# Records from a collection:
============================================================
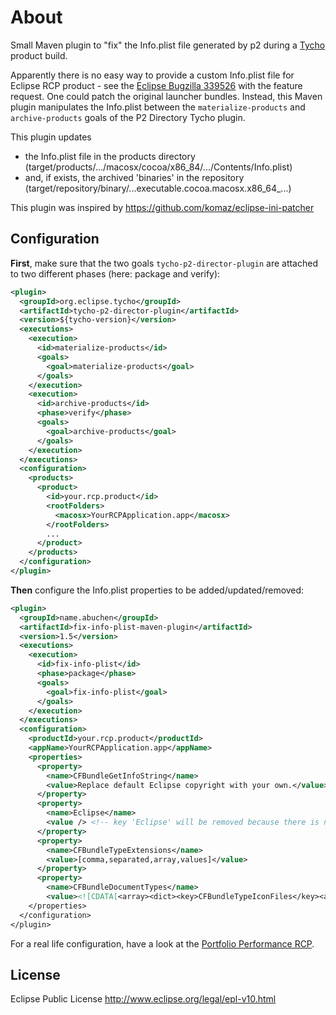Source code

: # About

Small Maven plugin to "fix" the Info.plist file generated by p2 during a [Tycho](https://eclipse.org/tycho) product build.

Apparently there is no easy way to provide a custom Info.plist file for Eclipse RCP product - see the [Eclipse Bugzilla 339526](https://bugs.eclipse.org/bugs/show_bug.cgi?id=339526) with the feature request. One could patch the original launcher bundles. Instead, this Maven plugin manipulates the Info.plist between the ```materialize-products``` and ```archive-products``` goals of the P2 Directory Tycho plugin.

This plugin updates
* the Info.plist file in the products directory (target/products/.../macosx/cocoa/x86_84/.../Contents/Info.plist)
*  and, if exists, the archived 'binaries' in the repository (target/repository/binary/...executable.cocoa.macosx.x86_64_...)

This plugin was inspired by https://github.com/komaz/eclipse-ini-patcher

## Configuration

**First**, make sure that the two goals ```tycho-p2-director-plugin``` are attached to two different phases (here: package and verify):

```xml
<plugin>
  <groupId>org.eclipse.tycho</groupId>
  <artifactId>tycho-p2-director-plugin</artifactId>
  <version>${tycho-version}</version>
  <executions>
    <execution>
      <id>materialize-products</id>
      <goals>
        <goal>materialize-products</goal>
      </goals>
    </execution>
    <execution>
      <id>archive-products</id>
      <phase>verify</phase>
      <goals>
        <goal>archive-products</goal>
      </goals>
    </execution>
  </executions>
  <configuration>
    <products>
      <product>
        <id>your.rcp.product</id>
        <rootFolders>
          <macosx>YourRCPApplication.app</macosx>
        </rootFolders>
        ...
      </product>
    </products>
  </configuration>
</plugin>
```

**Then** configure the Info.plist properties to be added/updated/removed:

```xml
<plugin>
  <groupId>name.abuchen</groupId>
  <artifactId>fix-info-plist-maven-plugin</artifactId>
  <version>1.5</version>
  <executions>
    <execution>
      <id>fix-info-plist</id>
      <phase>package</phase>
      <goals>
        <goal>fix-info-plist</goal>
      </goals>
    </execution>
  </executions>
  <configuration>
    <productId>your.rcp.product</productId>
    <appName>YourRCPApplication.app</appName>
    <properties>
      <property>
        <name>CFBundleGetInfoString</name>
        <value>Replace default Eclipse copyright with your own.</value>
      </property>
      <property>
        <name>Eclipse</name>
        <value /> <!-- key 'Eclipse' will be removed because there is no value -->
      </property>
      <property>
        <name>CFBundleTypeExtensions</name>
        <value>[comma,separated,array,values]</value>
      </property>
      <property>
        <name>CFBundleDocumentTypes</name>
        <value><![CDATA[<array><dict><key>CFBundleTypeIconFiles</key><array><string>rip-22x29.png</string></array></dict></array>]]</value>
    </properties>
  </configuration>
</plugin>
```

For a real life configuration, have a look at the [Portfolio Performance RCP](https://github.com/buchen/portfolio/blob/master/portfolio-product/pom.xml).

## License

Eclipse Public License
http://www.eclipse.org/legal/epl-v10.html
============================================================
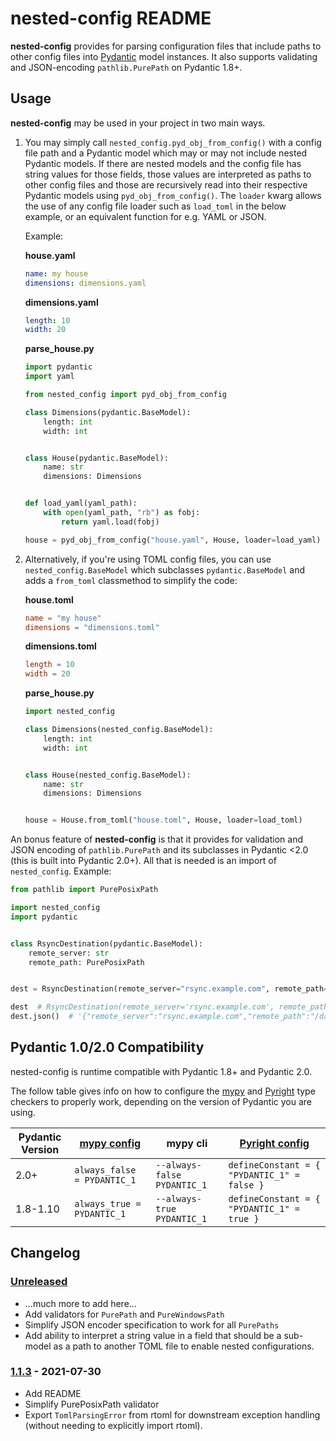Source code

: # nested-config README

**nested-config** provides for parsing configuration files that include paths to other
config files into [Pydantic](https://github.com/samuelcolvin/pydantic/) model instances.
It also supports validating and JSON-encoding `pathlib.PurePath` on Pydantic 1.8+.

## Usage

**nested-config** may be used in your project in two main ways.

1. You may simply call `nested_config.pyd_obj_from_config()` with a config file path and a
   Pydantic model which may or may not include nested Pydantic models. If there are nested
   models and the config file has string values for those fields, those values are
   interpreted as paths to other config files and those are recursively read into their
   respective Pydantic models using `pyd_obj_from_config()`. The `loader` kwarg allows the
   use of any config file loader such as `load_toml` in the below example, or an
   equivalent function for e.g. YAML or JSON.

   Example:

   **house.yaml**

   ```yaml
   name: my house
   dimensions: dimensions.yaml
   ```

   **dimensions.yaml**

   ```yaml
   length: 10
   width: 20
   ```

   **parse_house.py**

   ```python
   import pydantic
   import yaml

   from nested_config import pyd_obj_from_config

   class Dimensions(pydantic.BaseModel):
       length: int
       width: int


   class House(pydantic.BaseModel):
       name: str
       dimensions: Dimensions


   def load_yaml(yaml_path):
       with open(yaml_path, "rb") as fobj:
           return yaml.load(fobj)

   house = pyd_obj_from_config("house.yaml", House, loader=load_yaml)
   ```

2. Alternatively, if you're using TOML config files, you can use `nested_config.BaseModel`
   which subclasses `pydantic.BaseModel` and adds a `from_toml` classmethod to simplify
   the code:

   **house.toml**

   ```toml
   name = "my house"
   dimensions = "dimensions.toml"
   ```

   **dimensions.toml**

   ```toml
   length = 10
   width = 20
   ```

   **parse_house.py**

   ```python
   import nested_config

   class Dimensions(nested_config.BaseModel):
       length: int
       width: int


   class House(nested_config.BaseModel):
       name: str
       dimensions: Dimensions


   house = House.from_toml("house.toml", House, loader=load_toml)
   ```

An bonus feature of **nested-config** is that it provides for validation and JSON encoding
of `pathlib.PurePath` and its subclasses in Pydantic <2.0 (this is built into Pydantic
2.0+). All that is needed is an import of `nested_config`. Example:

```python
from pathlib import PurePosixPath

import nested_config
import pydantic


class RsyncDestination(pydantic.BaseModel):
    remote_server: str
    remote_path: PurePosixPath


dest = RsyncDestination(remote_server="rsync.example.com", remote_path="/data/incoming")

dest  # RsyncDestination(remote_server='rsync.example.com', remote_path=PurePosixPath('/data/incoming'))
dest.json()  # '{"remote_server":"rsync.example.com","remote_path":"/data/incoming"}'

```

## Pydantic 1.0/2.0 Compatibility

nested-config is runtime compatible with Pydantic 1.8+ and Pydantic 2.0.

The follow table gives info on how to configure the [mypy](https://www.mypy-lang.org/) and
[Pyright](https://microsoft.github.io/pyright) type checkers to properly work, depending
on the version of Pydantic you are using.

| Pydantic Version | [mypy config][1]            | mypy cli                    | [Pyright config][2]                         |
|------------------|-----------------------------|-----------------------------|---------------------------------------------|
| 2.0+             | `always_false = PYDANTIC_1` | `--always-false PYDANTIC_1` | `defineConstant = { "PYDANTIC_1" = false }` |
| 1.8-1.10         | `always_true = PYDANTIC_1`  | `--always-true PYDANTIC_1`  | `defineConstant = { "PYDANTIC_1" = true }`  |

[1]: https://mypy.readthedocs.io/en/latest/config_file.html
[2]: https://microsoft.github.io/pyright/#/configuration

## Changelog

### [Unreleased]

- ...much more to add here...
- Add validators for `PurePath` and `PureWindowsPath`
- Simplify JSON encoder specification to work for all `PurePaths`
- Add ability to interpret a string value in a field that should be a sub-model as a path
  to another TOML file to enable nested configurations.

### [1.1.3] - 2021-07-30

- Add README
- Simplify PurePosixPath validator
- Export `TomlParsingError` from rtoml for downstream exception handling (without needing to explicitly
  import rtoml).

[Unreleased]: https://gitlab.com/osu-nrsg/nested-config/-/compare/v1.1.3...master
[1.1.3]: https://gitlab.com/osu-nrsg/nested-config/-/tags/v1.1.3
============================================================
# Task to complete:
Your answer should be the exact lines above from the one with "[1]: https://mypy.readthedocs.io/en/latest/config_file.html" through the one with "- Simplify JSON", both included, and nothing besides.

# Answer box:
[1]: https://mypy.readthedocs.io/en/latest/config_file.html
[2]: https://microsoft.github.io/pyright/#/configuration

## Changelog

### [Unreleased]

- ...much more to add here...
- Add validators for `PurePath` and `PureWindowsPath`
- Simplify JSON encoder specification to work for all `PurePaths`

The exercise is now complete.